■ DIRECTIONS FOR THIS TASK:
Repeat the listing below in full and exactly, but without its pictures.

-- INPUT follows --

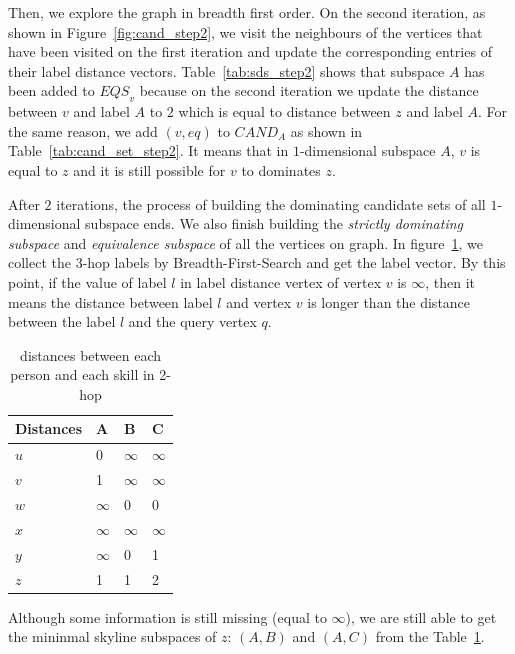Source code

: Then, we explore the graph in breadth first order. On the second iteration, as shown in Figure~\ref{fig:cand_step2}, we visit the neighbours of the vertices that have been visited on the first iteration and update the corresponding entries of their label distance vectors. Table~\ref{tab:sds_step2} shows that subspace $A$ has been added to $\mathit{EQS}_v$ because on the second iteration we update the distance between $v$ and label $A$ to $2$ which is equal to distance between $z$ and label $A$. For the same reason, we add $(v, eq)$ to $\mathit{CAND}_A$ as shown in Table~\ref{tab:cand_set_step2}. It means that in $1$-dimensional subspace $A$, $v$ is equal to $z$ and it is still possible for $v$ to dominates $z$.

After $2$ iterations, the process of building the  dominating candidate sets of all $1$-dimensional subspace ends. We also finish building the \emph{strictly dominating subspace} and \emph{equivalence subspace} of all the vertices on graph. In figure~\ref{tab:d_hops_distance}, we collect the $3$-hop labels by Breadth-First-Search and get the label vector. By this point, if the value of label $l$ in label distance vertex of vertex $v$ is $\infty$, then it means the distance between label $l$ and vertex $v$ is longer than the distance between the label $l$ and the query vertex $q$.

\begin{table}[h]
    \centering
    \begin{tabular}{llll}
    \hline
    Distances & A & B & C \\ \hline
    $u$       & 0 & $\infty$ & $\infty$ \\ \hline
    $v$       & 1 & $\infty$ & $\infty$ \\ \hline
    $w$       & $\infty$ & 0 & 0 \\ \hline
    $x$       & $\infty$ & $\infty$ & $\infty$ \\ \hline
    $y$       & $\infty$ & 0 & 1 \\ \hline
    $z$       & 1 & 1 & 2 \\ \hline
    \end{tabular}
    \caption{\label{font-table} distances between each person and each skill in 2-hop}
    \label{tab:d_hops_distance}
\end{table}

Although some information is still missing (equal to $\infty$), we are still able to get the mininmal skyline subspaces of $z$: $(A, B)$ and $(A, C)$ from the Table~\ref{tab:d_hops_distance}.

-- INPUT concluded --

■ WRITTEN REPLY:
Source code

: Then, we explore the graph in breadth first order. On the second iteration, as shown in Figure~\ref{fig:cand_step2}, we visit the neighbours of the vertices that have been visited on the first iteration and update the corresponding entries of their label distance vectors. Table~\ref{tab:sds_step2} shows that subspace $A$ has been added to $\mathit{EQS}_v$ because on the second iteration we update the distance between $v$ and label $A$ to $2$ which is equal to distance between $z$ and label $A$. For the same reason, we add $(v, eq)$ to $\mathit{CAND}_A$ as shown in Table~\ref{tab:cand_set_step2}. It means that in $1$-dimensional subspace $A$, $v$ is equal to $z$ and it is still possible for $v$ to dominates $z$.

After $2$ iterations, the process of building the  dominating candidate sets of all $1$-dimensional subspace ends. We also finish building the \emph{strictly dominating subspace} and \emph{equivalence subspace} of all the vertices on graph. In figure~\ref{tab:d_hops_distance}, we collect the $3$-hop labels by Breadth-First-Search and get the label vector. By this point, if the value of label $l$ in label distance vertex of vertex $v$ is $\infty$, then it means the distance between label $l$ and vertex $v$ is longer than the distance between the label $l$ and the query vertex $q$.

\begin{table}[h]
    \centering
    \begin{tabular}{llll}
    \hline
    Distances & A & B & C \\ \hline
    $u$       & 0 & $\infty$ & $\infty$ \\ \hline
    $v$       & 1 & $\infty$ & $\infty$ \\ \hline
    $w$       & $\infty$ & 0 & 0 \\ \hline
    $x$       & $\infty$ & $\infty$ & $\infty$ \\ \hline
    $y$       & $\infty$ & 0 & 1 \\ \hline
    $z$       & 1 & 1 & 2 \\ \hline
    \end{tabular}
    \caption{\label{font-table} distances between each person and each skill in 2-hop}
    \label{tab:d_hops_distance}
\end{table}

Although some information is still missing (equal to $\infty$), we are still able to get the mininmal skyline subspaces of $z$: $(A, B)$ and $(A, C)$ from the Table~\ref{tab:d_hops_distance}.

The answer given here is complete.